Healing Children’s Wounds of WarBy Deborah Wolfe
“It was Friday,” she recalls. “There was fighting and bombs everywhere. Terrified, I ran from my home. That’s when a bomb fell beside me.”
In a single moment of violence, Raja’s childhood was transformed forever. She became a casualty of war.
The ‘bomb’ was an unidentified explosive. The Iraqi government troops battled to free Mosul from the control of ISIL fighters. The device could have come from anywhere.
“I remember lying on the ground,” she says. She doesn’t mention the pain. Given the extent of her injuries, Raja was likely in shock. “My hand was bleeding. Blood was oozing from my stomach.”
Neighbours rushed her to the hospital, where doctors battled to stop the bleeding and save her legs and feet.
But no doctor is qualified to save a child’s spirit. And that spirit fought for survival.
After two months, Raja was carried out of the hospital, to face life again. She had lost her hand and both her feet and legs were badly injured. She wouldn’t have a wheelchair till many months later, when World Vision would provide one. Till then, she needed to be carried everywhere, even to use the bathroom.
And the damage went far beyond the physical. Some children emerged from the battle for Mosul and the preceding years of ISIL occupation too terrified even to speak.
And now, two years after the city’s liberation, hundreds of child survivors are still unable to leave their homes. What happened ‘out there’ was just too horrible. Their instinct for survival screams that indoors is safer.
It is inside their broken houses that World Vision finds children like Raja. With an emphasis on gentleness, we invite these young survivors to visit a place that’s not hostile to children, a new place of safety designed for children. A Child Friendly Space.
“I didn’t want to leave home, so I stayed indoors,” Raja remembers. “Sometimes I would sit in the doorway and feel the warmth of the sun on my face.”
There were just so many reasons not to leave home. Her body looked different from before. It functioned differently. The city was an obstacle course of destruction. And the Child Friendly Space was an unknown prospect.
Eventually, Raja found the courage to go. She took the risk.

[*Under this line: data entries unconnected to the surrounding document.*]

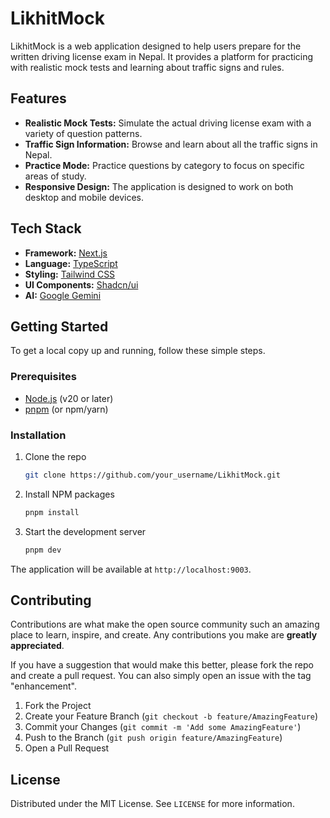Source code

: # LikhitMock

LikhitMock is a web application designed to help users prepare for the written driving license exam in Nepal. It provides a platform for practicing with realistic mock tests and learning about traffic signs and rules.

## Features

*   **Realistic Mock Tests:** Simulate the actual driving license exam with a variety of question patterns.
*   **Traffic Sign Information:** Browse and learn about all the traffic signs in Nepal.
*   **Practice Mode:** Practice questions by category to focus on specific areas of study.
*   **Responsive Design:** The application is designed to work on both desktop and mobile devices.

## Tech Stack

*   **Framework:** [Next.js](https://nextjs.org/)
*   **Language:** [TypeScript](https://www.typescriptlang.org/)
*   **Styling:** [Tailwind CSS](https://tailwindcss.com/)
*   **UI Components:** [Shadcn/ui](https://ui.shadcn.com/)
*   **AI:** [Google Gemini](https://ai.google.dev/)

## Getting Started

To get a local copy up and running, follow these simple steps.

### Prerequisites

*   [Node.js](https://nodejs.org/) (v20 or later)
*   [pnpm](https://pnpm.io/) (or npm/yarn)

### Installation

1.  Clone the repo
    ```sh
    git clone https://github.com/your_username/LikhitMock.git
    ```
2.  Install NPM packages
    ```sh
    pnpm install
    ```
3.  Start the development server
    ```sh
    pnpm dev
    ```

The application will be available at `http://localhost:9003`.

## Contributing

Contributions are what make the open source community such an amazing place to learn, inspire, and create. Any contributions you make are **greatly appreciated**.

If you have a suggestion that would make this better, please fork the repo and create a pull request. You can also simply open an issue with the tag "enhancement".

1.  Fork the Project
2.  Create your Feature Branch (`git checkout -b feature/AmazingFeature`)
3.  Commit your Changes (`git commit -m 'Add some AmazingFeature'`)
4.  Push to the Branch (`git push origin feature/AmazingFeature`)
5.  Open a Pull Request

## License

Distributed under the MIT License. See `LICENSE` for more information.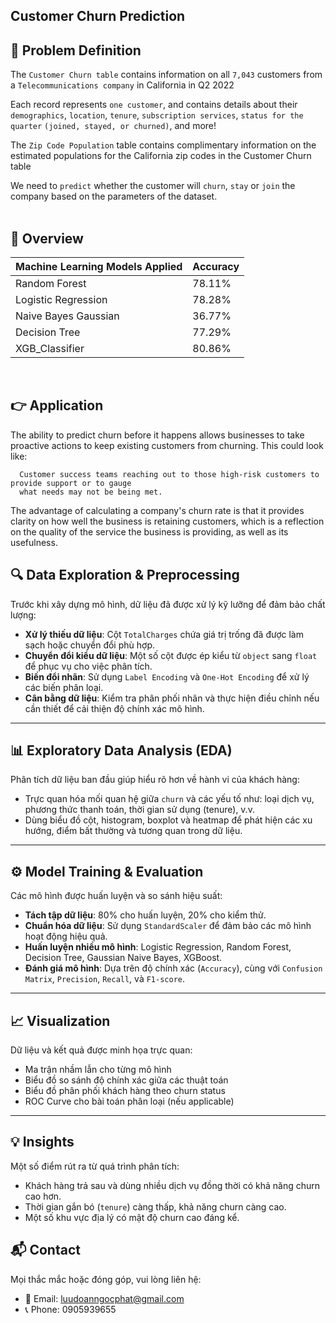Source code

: ## Customer Churn Prediction



## 📌 Problem Definition
The `Customer Churn table` contains information on all `7,043` customers from a `Telecommunications company` in California in Q2 2022

Each record represents `one customer`, and contains details about their `demographics`, `location`, `tenure`, `subscription services`, `status for the quarter` `(joined, stayed, or churned)`, and more!

The `Zip Code Population` table contains complimentary information on the estimated populations for the California zip codes in the Customer Churn table

We need to `predict` whether the customer will `churn`, `stay` or `join` the company based on the parameters of the dataset.
<br><br>

## 📓 Overview

| Machine Learning Models Applied            | Accuracy |
| ----------------- | ------------------------------------------------------------------ |
| Random Forest | 78.11% |
| Logistic Regression | 78.28% |
| Naive Bayes Gaussian | 36.77% |
| Decision Tree | 77.29% |
| XGB_Classifier | 80.86% |

<br>

## 👉 Application

The ability to predict churn before it happens allows businesses to take proactive actions to keep existing customers from churning. This could look like: 
```
  Customer success teams reaching out to those high-risk customers to provide support or to gauge 
  what needs may not be being met.
```

The advantage of calculating a company's churn rate is that it provides clarity on how well the business is retaining customers, which is a reflection on the quality of the service the business is providing, as well as its usefulness.

## 🔍 Data Exploration & Preprocessing

Trước khi xây dựng mô hình, dữ liệu đã được xử lý kỹ lưỡng để đảm bảo chất lượng:

- **Xử lý thiếu dữ liệu**: Cột `TotalCharges` chứa giá trị trống đã được làm sạch hoặc chuyển đổi phù hợp.
- **Chuyển đổi kiểu dữ liệu**: Một số cột được ép kiểu từ `object` sang `float` để phục vụ cho việc phân tích.
- **Biến đổi nhãn**: Sử dụng `Label Encoding` và `One-Hot Encoding` để xử lý các biến phân loại.
- **Cân bằng dữ liệu**: Kiểm tra phân phối nhãn và thực hiện điều chỉnh nếu cần thiết để cải thiện độ chính xác mô hình.

---

## 📊 Exploratory Data Analysis (EDA)

Phân tích dữ liệu ban đầu giúp hiểu rõ hơn về hành vi của khách hàng:

- Trực quan hóa mối quan hệ giữa `churn` và các yếu tố như: loại dịch vụ, phương thức thanh toán, thời gian sử dụng (tenure), v.v.
- Dùng biểu đồ cột, histogram, boxplot và heatmap để phát hiện các xu hướng, điểm bất thường và tương quan trong dữ liệu.

---

## ⚙️ Model Training & Evaluation

Các mô hình được huấn luyện và so sánh hiệu suất:

- **Tách tập dữ liệu**: 80% cho huấn luyện, 20% cho kiểm thử.
- **Chuẩn hóa dữ liệu**: Sử dụng `StandardScaler` để đảm bảo các mô hình hoạt động hiệu quả.
- **Huấn luyện nhiều mô hình**: Logistic Regression, Random Forest, Decision Tree, Gaussian Naive Bayes, XGBoost.
- **Đánh giá mô hình**: Dựa trên độ chính xác (`Accuracy`), cùng với `Confusion Matrix`, `Precision`, `Recall`, và `F1-score`.

---

## 📈 Visualization

Dữ liệu và kết quả được minh họa trực quan:

- Ma trận nhầm lẫn cho từng mô hình
- Biểu đồ so sánh độ chính xác giữa các thuật toán
- Biểu đồ phân phối khách hàng theo churn status
- ROC Curve cho bài toán phân loại (nếu applicable)

---

## 💡 Insights

Một số điểm rút ra từ quá trình phân tích:

- Khách hàng trả sau và dùng nhiều dịch vụ đồng thời có khả năng churn cao hơn.
- Thời gian gắn bó (`tenure`) càng thấp, khả năng churn càng cao.
- Một số khu vực địa lý có mật độ churn cao đáng kể.

## 📬 Contact

Mọi thắc mắc hoặc đóng góp, vui lòng liên hệ:

- 📧 Email: [luudoanngocphat@gmail.com](mailto:luudoanngocphat@gmail.com)
- 📞 Phone: 0905939655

It was inside the Child Friendly Space that Raja began reclaiming her life. Pictures of nature’s beauty lined the walls, created by children determined to see beyond a city of rubble.
This small sanctuary is precious for children. Outside, much of the city remains unsafe for play. Urban war zones can be filled with buildings teetering on the verge of collapse and explosives not yet detonated.
But indoors, everything was stable, predictable. Staff spoke softly and kindly. They didn’t push Raja to talk or participate before she was ready. She could just watch and listen as other children painted, played and sang songs.
And there was much more. Raja met workers who care deeply for kids, as well as people who specialize in the psychological needs of children who have survived hell on earth.
In the months to follow – with professional care, financial assistance from a local partner organization, and unwavering support from family – Raja’s spirit began to mend. Such healing doesn’t come easily. But it does come.
Today, it’s as though the sun that once shone warm on Raja’s face is now radiating from her.
“I love singing,” she says, smiling broadly. “I love drawing pictures and painting. I like drawing mountains and rivers…because I want to visit those places.”
And although her city is in ruins, Raja is building a future subconsciously. It’s one that takes those past horrors and weaves them into something wonderful, something that makes a difference to others.
“I’d like to be a doctor,” she says. “I want to be like the doctor who helped me, so I can help others too.”
The ten-year-old also has this to say about all that she has experienced. “These things that happened to me…they happen sometimes,” Raja reflects.
“I am just glad to be alive.”
*Name changed to protect her identity.